(All images are details from iPhone photos taken of the film playing from the Kino Blu-ray.)
For a long time I didn't think this film was worth watching again. It is duh. That was just talk.
Now that said, I don't know whom this movie was made for, besides every liberal American household. I'll tell a story. First, this is the tale of me and my best friend at Newport Beach. I'm Fonda and he's Andrews.
Next you've got a boring courtroom scene, made more boring because the topic at hand is divorce. No action; only glances; a little flitter-flutter of the hearts.
Do I have another story to tell? Nothing except that me and my buddy never respectively married, because, respectively and with all due respect, we never wanted to put up with the bullshit of the institution, and we're relatively glad now at 41. Had either of us been married, we wouldn't have gone to Newport acid; we wouldn't have been allowed the time to watch Otto Preminger's Daisy Kenyon nor simply to reflect on Newport and our crazy week.
At once I protest and endorse marriage. I protest and endorse this thing about children-having.
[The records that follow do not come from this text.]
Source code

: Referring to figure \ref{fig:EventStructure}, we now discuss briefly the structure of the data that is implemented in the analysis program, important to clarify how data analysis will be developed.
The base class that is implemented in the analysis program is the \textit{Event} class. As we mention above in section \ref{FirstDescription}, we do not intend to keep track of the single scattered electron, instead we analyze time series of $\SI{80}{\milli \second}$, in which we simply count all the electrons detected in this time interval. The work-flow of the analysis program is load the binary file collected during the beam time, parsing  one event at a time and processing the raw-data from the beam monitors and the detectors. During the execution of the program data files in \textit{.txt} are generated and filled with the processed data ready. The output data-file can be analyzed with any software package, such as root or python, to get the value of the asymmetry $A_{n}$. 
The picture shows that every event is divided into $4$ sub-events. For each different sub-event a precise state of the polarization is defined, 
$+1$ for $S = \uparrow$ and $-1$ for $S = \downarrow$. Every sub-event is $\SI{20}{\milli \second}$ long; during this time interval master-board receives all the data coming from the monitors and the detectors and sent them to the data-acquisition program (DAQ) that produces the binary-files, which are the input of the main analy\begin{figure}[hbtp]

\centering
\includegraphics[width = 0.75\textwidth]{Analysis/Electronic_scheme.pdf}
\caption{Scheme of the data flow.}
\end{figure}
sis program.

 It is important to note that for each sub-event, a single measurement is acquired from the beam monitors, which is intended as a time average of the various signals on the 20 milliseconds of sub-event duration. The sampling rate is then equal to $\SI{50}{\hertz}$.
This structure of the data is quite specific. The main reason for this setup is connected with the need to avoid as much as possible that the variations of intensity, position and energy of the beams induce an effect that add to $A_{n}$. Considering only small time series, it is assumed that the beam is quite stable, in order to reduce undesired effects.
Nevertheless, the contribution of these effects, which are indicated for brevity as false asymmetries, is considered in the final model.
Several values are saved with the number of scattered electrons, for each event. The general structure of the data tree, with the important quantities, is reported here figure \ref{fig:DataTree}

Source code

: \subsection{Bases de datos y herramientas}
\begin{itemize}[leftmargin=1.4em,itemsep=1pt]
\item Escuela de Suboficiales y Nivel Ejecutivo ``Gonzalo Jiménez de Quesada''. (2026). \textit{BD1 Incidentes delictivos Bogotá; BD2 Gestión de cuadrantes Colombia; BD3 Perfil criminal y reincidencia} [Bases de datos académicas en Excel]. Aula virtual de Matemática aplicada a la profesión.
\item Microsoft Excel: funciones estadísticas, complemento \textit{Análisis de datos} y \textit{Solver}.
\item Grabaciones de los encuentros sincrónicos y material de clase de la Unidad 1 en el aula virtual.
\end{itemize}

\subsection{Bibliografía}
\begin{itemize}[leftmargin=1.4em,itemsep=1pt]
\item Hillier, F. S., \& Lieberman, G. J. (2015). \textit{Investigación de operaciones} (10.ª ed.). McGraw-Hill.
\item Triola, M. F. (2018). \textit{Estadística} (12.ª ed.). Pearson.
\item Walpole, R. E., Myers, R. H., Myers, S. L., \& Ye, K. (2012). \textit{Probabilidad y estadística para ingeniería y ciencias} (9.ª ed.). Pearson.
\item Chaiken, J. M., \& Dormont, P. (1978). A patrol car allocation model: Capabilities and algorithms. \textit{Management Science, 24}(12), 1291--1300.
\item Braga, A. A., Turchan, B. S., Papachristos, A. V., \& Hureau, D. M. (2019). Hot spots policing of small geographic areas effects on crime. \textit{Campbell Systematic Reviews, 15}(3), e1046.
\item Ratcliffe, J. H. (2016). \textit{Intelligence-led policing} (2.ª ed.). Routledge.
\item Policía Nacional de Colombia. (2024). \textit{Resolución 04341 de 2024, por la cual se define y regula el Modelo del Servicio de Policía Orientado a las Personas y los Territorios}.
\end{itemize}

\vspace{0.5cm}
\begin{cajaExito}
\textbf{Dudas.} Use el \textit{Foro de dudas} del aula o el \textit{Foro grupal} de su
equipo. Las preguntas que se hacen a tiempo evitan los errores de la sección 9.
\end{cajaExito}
But my loyalty would be to the woman I love, foremost, and not our (she nor I's) legal codification, and certainly not the slime-bucket of kids which is easily avoidable and whose future university is unaffordable as far as I see it for the movies I make and the jobs I take time off from. (Also unaffordable is when my children inevitably kill someone drunk-driving at 16 and it's a tragedy on the law-books, and their life is destroyed, and the collective family's is too above and maximally.)